Engineering the Delivery Layer
A drafting seminar. Students take a place where good law reaches the public through a broken tool — or no tool at all — and draft the instrument that fixes it at the source: a model statute or administrative directive, the technical standard it points to, and the legislative memo that moves it. Here the build is the rule, not the app.
Why now
Its companion course teaches students to build the tool. This one teaches the higher-leverage move: build the rule that makes the state ship the tool. We can teach it honestly because the proof already exists. Washington delivers its child-support guideline through a free calculator that needs no account, runs in the browser, shows its own safety math, and prints the worksheet a parent files. Most states don't — not because they can't, but because no one made delivery part of the job. The gap is a choice, and a choice can be legislated away.

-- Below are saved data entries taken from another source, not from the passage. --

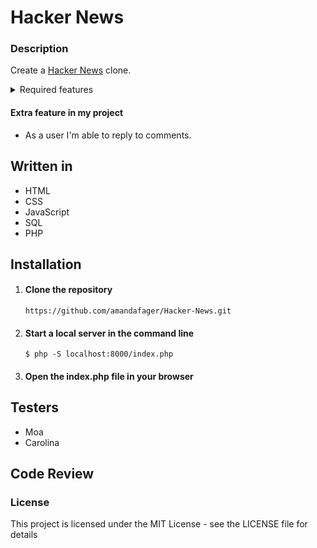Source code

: # Hacker News

### Description

Create a [Hacker News](https://news.ycombinator.com/news) clone.

<details><summary>Required features</summary>

- As a user I should be able to create an account.

- As a user I should be able to login.

- As a user I should be able to logout.

- As a user I should be able to edit my account email, password and biography.

- As a user I should be able to upload a profile avatar image.

- As a user I should be able to create new posts with title, link and description.

- As a user I should be able to edit my posts.

- As a user I should be able to delete my posts.

- As a user I'm able to view most upvoted posts.

- As a user I'm able to view new posts.

- As a user I should be able to upvote posts.

- As a user I should be able to remove upvote from posts.

- As a user I'm able to comment on a post.

- As a user I'm able to edit my comments.

- As a user I'm able to delete my comments.

</details>

#### Extra feature in my project

- As a user I'm able to reply to comments.

## Written in

- HTML
- CSS
- JavaScript
- SQL
- PHP

## Installation

1. #### Clone the repository

   `https://github.com/amandafager/Hacker-News.git`

2. #### Start a local server in the command line

   `$ php -S localhost:8000/index.php`

3. #### Open the index.php file in your browser

## Testers

- Moa
- Carolina

## Code Review

### License

This project is licensed under the MIT License - see the LICENSE file for details
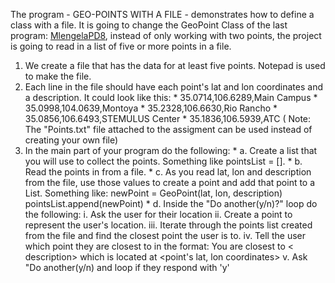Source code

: The program - GEO-POINTS WITH A FILE - demonstrates how to define a class with a file. It is going to change the GeoPoint Class of the last program: [MlengelaPD8](https://github.com/CIS1250Python/MlengelaPD8/blob/main/MlengelaDP8.zip), instead of only working with
two points, the project is going to read in a list of five or more points in a file. 

1. We create a file that has the data for at least five points. Notepad is used to make the file.
2. Each line in the file should have each point's lat and lon coordinates and a description. It could look like this:
       * 35.0714,106.6289,Main Campus
       * 35.0998,104.0639,Montoya
       * 35.2328,106.6630,Rio Rancho
       * 35.0856,106.6493,STEMULUS Center
       * 35.1836,106.5939,ATC
   ( Note: The "Points.txt" file attached to the assigment can be used instead of creating your own file)
3. In the main part of your program do the following:
        *     a.	Create a list that you will use to collect the points. Something like pointsList = [].
        * b.	Read the points in from a file.
        * c.	As you read lat, lon and description from the file, use those values to create a point and add that point to a List. Something like:
                   newPoint = GeoPoint(lat, lon, description)
                   pointsList.append(newPoint)
        * d. Inside the "Do another(y/n)?" loop do the following:
               i. Ask the user for their location
               ii. Create a point to represent the user's location.
               iii. Iterate through the points list created from the file and find the closest point the user is to.
                iv. Tell the user which point they are closest to in the format:
                   You are closest to < description> which is located at <point's lat, lon coordinates>
              v. Ask "Do another(y/n) and loop if they respond with 'y'

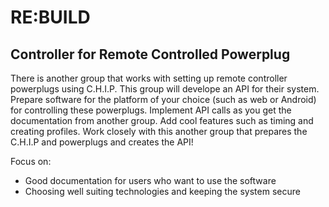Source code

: # RE:BUILD

## Controller for Remote Controlled Powerplug

There is another group that works with setting up remote controller powerplugs using C.H.I.P. This group will develope an API for their system.
Prepare software for the platform of your choice (such as web or Android) for controlling these powerplugs. Implement API calls as you get the documentation from another 
group. Add cool features such as timing and creating profiles.
Work closely with this another group that prepares the C.H.I.P and powerplugs and creates the API!

Focus on:
- Good documentation for users who want to use the software
- Choosing well suiting technologies and keeping the system secure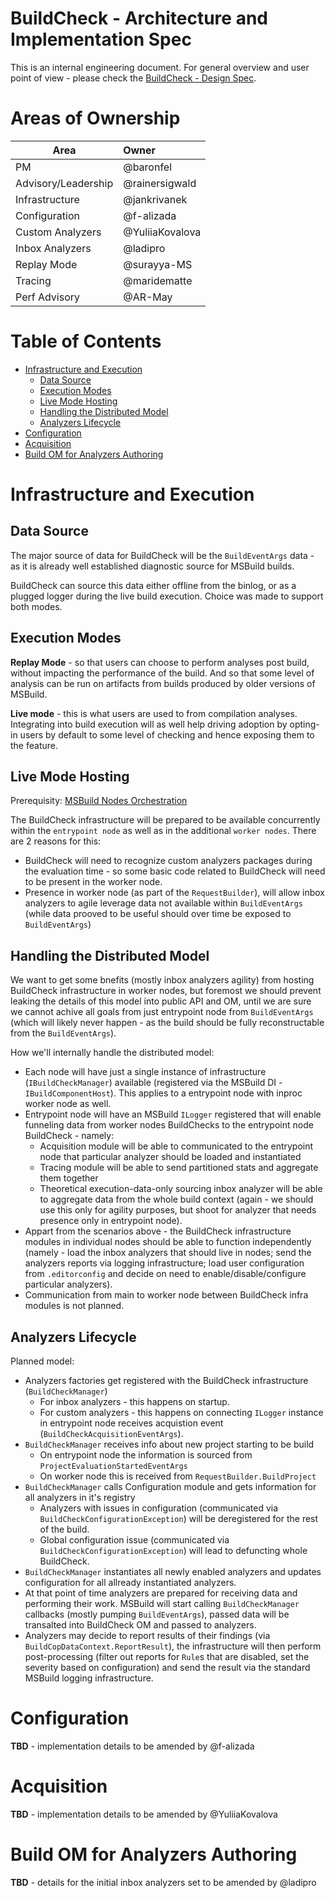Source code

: 
# BuildCheck - Architecture and Implementation Spec

This is an internal engineering document. For general overview and user point of view - please check the [BuildCheck - Design Spec](BuildCheck.md).

# Areas of Ownership

| Area     |      Owner     |
|----------|:-------------|
| PM                  | @baronfel |
| Advisory/Leadership | @rainersigwald |
| Infrastructure      | @jankrivanek |
| Configuration       | @f-alizada   |
| Custom Analyzers    | @YuliiaKovalova |
| Inbox Analyzers     | @ladipro |
| Replay Mode         | @surayya-MS |
| Tracing             | @maridematte |
| Perf Advisory       | @AR-May |

# Table of Contents

- [Infrastructure and Execution](#infrastructure-and-execution)
   * [Data Source](#data-source)
   * [Execution Modes](#execution-modes)
   * [Live Mode Hosting](#live-mode-hosting)
   * [Handling the Distributed Model](#handling-the-distributed-model)
   * [Analyzers Lifecycle](#analyzers-lifecycle)
- [Configuration](#configuration)
- [Acquisition](#acquisition)
- [Build OM for Analyzers Authoring](#build-om-for-analyzers-authoring)

# Infrastructure and Execution

## Data Source

The major source of data for BuildCheck will be the `BuildEventArgs` data - as it is already well established diagnostic source for MSBuild builds.

BuildCheck can source this data either offline from the binlog, or as a plugged logger during the live build execution. Choice was made to support both modes.

## Execution Modes

**Replay Mode** - so that users can choose to perform analyses post build, without impacting the performance of the build. And so that some level of analysis can be run on artifacts from builds produced by older versions of MSBuild.

**Live mode** - this is what users are used to from compilation analyses. Integrating into build execution will as well help driving adoption by opting-in users by default to some level of checking and hence exposing them to the feature.

## Live Mode Hosting

Prerequisity: [MSBuild Nodes Orchestration](../../wiki/Nodes-Orchestration.md#orchestration)

The BuildCheck infrastructure will be prepared to be available concurrently within the `entrypoint node` as well as in the additional `worker nodes`. There are 2 reasons for this:
* BuildCheck will need to recognize custom analyzers packages during the evaluation time - so some basic code related to BuildCheck will need to be present in the worker node.
* Presence in worker node (as part of the `RequestBuilder`), will allow inbox analyzers to agile leverage data not available within `BuildEventArgs` (while data prooved to be useful should over time be exposed to `BuildEventArgs`)

## Handling the Distributed Model

We want to get some bnefits (mostly inbox analyzers agility) from hosting BuildCheck infrastructure in worker nodes, but foremost we should prevent leaking the details of this model into public API and OM, until we are sure we cannot achive all goals from just entrypoint node from `BuildEventArgs` (which will likely never happen - as the build should be fully reconstructable from the `BuildEventArgs`).

How we'll internally handle the distributed model:
* Each node will have just a single instance of infrastructure (`IBuildCheckManager`) available (registered via the MSBuild DI - `IBuildComponentHost`). This applies to a entrypoint node with inproc worker node as well.
* Entrypoint node will have an MSBuild `ILogger` registered that will enable funneling data from worker nodes BuildChecks to the entrypoint node BuildCheck - namely:
    * Acquisition module will be able to communicated to the entrypoint node that particular analyzer should be loaded and instantiated
    * Tracing module will be able to send partitioned stats and aggregate them together
    * Theoretical execution-data-only sourcing inbox analyzer will be able to aggregate data from the whole build context (again - we should use this only for agility purposes, but shoot for analyzer that needs presence only in entrypoint node).
* Appart from the scenarios above - the BuildCheck infrastructure modules in individual nodes should be able to function independently (namely - load the inbox analyzers that should live in nodes; send the analyzers reports via logging infrastructure; load user configuration from `.editorconfig` and decide on need to enable/disable/configure particular analyzers).
* Communication from main to worker node between BuildCheck infra modules is not planned.

## Analyzers Lifecycle

Planned model:
* Analyzers factories get registered with the BuildCheck infrastructure (`BuildCheckManager`)
    * For inbox analyzers - this happens on startup.
    * For custom analyzers - this happens on connecting `ILogger` instance in entrypoint node receives acquistion event (`BuildCheckAcquisitionEventArgs`).
* `BuildCheckManager` receives info about new project starting to be build
    * On entrypoint node the information is sourced from `ProjectEvaluationStartedEventArgs`
    * On worker node this is received from `RequestBuilder.BuildProject`
* `BuildCheckManager` calls Configuration module and gets information for all analyzers in it's registry
    * Analyzers with issues in configuration (communicated via `BuildCheckConfigurationException`) will be deregistered for the rest of the build.
    * Global configuration issue (communicated via `BuildCheckConfigurationException`) will lead to defuncting whole BuildCheck.
* `BuildCheckManager` instantiates all newly enabled analyzers and updates configuration for all allready instantiated analyzers.
* At that point of time analyzers are prepared for receiving data and performing their work. MSBuild will start calling `BuildCheckManager` callbacks (mostly pumping `BuildEventArgs`), passed data will be transalted into BuildCheck OM and passed to analyzers.
* Analyzers may decide to report results of their findings (via `BuildCopDataContext.ReportResult`), the infrastructure will then perform post-processing (filter out reports for `Rule`s that are disabled, set the severity based on configuration) and send the result via the standard MSBuild logging infrastructure.

# Configuration

**TBD** - implementation details to be amended by @f-alizada 

# Acquisition

**TBD** - implementation details to be amended by @YuliiaKovalova


# Build OM for Analyzers Authoring

**TBD** - details for the initial inbox analyzers set to be amended by @ladipro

The stakes are not cosmetic. By federal law a state's guideline figure is a rebuttable presumption — the number a court starts from. So a calculation the public cannot reach, or cannot audit, isn't a convenience problem. It is the law itself, delivered or not delivered. Students learn to write the delivery into the statute.
Format
The diagnostic — how good law fails on delivery
Students learn to name the failure before they draft the fix. Four recurring modes, drawn from a fifty-state survey of official tools: the wall (a mandatory account to compute one number); no tool at all (the state points you to a search engine); help that isn't help (two look-alike worksheets, the distinction in a tooltip); and the hidden prerequisite (a tax-style affidavit you must finish first). Against these, a benchmark: Washington sets the floor (usable, free, no account, prints the form); open, auditable, owned-not-rented sets the ceiling.
The spine — the doctrine
- Administrative procedure & rulemaking. Where a delivery mandate lives — statute, agency rule, court rule — and how it gets made.
- Open records & open data. Mandating machine-readable schedules and source-available tools as public infrastructure.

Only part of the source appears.